I also have been having flare-ups of my TMJ, which usually rarely bothers me. Last night after a tense drive home I took an aleve and spent the evening holding ice to my face. If I had real health insurance I'd see a doctor, but since I don't I'm going to have to figure something else out. It is definitely tension related though.

I've been home more than away this week, which made for some stressful drives. I had Wednesday off and today class was cancelled, so I drove both ways to the hospital yesterday-- I'm so glad I don't do that every day! Three hours in the car is exhausting! After next week I move home, maybe for good, but at least until January-- I'm still not sure where my rotations will be next semester.
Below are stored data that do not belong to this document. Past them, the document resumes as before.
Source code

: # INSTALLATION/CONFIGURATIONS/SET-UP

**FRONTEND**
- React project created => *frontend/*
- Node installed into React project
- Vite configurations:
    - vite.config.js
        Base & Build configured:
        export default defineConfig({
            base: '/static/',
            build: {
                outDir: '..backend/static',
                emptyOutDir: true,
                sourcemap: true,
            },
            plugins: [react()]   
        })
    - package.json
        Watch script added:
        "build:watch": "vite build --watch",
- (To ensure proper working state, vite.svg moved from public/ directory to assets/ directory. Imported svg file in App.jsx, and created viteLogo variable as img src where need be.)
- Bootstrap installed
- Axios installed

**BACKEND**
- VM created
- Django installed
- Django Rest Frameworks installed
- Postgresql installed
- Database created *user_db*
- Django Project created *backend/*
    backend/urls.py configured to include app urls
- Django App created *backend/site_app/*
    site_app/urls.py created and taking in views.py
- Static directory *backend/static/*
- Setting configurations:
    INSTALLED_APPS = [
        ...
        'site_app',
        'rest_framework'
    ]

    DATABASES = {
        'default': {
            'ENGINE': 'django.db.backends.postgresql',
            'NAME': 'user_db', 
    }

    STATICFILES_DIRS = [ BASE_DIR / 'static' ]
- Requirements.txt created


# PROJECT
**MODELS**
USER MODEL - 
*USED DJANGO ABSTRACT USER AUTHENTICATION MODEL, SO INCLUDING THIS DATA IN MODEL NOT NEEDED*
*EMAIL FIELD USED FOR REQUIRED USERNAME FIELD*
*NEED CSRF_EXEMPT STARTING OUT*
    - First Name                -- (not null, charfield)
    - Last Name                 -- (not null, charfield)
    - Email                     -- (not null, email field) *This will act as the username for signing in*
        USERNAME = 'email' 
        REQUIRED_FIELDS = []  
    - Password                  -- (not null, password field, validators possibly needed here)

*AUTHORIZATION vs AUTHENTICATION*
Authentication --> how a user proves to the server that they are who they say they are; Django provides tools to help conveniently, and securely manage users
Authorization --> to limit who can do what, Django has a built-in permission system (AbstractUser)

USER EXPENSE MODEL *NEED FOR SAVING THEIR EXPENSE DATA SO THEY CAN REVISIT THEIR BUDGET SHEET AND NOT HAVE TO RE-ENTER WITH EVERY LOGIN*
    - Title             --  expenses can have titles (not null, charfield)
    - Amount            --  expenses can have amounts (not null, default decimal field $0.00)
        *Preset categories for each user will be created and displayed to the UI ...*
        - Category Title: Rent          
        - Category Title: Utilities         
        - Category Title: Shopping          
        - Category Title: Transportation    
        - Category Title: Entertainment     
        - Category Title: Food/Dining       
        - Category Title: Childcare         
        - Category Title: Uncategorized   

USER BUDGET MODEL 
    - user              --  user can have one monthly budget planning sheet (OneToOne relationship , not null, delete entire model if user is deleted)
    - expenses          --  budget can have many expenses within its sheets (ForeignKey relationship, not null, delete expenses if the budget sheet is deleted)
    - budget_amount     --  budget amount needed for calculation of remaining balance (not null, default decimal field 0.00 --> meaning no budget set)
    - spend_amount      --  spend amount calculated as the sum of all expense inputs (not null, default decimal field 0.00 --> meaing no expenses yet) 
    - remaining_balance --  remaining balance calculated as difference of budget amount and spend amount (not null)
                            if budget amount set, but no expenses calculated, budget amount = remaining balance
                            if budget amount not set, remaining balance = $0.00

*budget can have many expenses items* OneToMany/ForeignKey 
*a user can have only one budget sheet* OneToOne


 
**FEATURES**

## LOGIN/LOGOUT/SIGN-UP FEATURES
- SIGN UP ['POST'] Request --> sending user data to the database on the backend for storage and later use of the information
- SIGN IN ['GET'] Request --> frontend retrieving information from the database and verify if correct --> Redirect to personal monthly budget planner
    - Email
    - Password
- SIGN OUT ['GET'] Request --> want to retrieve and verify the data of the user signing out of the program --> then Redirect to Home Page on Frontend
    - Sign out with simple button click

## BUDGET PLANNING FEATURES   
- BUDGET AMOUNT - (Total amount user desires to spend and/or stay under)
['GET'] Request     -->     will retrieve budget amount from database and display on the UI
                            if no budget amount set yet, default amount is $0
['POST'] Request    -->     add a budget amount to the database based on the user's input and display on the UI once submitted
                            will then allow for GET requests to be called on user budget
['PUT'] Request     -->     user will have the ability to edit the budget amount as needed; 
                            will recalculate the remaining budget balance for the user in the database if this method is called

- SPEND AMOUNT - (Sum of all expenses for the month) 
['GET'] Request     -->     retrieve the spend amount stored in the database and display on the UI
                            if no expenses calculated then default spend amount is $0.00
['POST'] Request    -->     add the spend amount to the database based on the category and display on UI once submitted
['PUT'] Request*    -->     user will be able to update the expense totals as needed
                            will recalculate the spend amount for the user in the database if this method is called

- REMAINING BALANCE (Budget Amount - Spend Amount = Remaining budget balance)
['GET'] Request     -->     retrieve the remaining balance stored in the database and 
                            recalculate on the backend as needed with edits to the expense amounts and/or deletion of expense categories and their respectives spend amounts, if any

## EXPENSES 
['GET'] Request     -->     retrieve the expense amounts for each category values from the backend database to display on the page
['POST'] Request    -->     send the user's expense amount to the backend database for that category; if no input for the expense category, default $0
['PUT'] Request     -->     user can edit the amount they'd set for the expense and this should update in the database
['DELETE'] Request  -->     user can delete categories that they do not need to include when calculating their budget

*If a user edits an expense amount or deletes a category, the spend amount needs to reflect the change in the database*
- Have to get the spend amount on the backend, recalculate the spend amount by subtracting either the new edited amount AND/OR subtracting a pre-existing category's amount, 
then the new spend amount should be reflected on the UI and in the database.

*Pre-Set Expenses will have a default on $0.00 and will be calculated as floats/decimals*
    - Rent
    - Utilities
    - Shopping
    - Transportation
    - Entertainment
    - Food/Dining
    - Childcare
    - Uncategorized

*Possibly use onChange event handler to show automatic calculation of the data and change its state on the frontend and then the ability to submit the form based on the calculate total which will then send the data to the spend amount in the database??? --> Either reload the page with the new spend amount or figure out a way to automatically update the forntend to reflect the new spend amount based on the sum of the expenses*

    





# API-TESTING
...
Wednesday, November 4, 2009

Older and wiser


Tomorrow is my 30th birthday. I've been trying to pin down for a few weeks now how I feel about this, searching the corners of my psyche for an impending breakdown, but finding...nothing. I am at peace with this transition in my life. I know that birthdays that end in zero are often traumatic for people, reminding them perhaps of their own mortality and of time passing. Besides, as my husband pointed out to me, you either get older or you die, so given the choice, getting older is good!

The year I turned 25 my dad turned 50 and we jokingly agreed that we would stay those respective ages. When I turned 27 I did have a mini freak out, because in my mind I was 25 for two years, so when I hit 27 I felt as though I had missed a year. Though I facetiously invited people to my 5th annual 25th birthday party last year, I learned from that experience to own my age and live in the moment, rather than to try and hold on to time gone by, because you miss things in the moment when you are holding on to the past.

In some ways it is a tremendous relief to enter my thirties. I was never a very typical twenty something-- I have been married since 6 weeks after my 21st birthday. I worked multiple jobs through college, rarely went out, am not much of a drinker and would rather hang out with friends at home than in a crowded bar. I always kind of felt like something was wrong with me and I somehow could not quite identify with my peer group on this level. Now I am entering a decade of my life where many of my friends are in the swing of their careers and starting to have children and I feel like my life goals are more in line with those of my peers. In some ways the struggle of my twenties through college and grad school have all lead up to this moment. In six months I will finally be done with higher education and can at last GET ON WITH IT and get a job, start a career and have babies.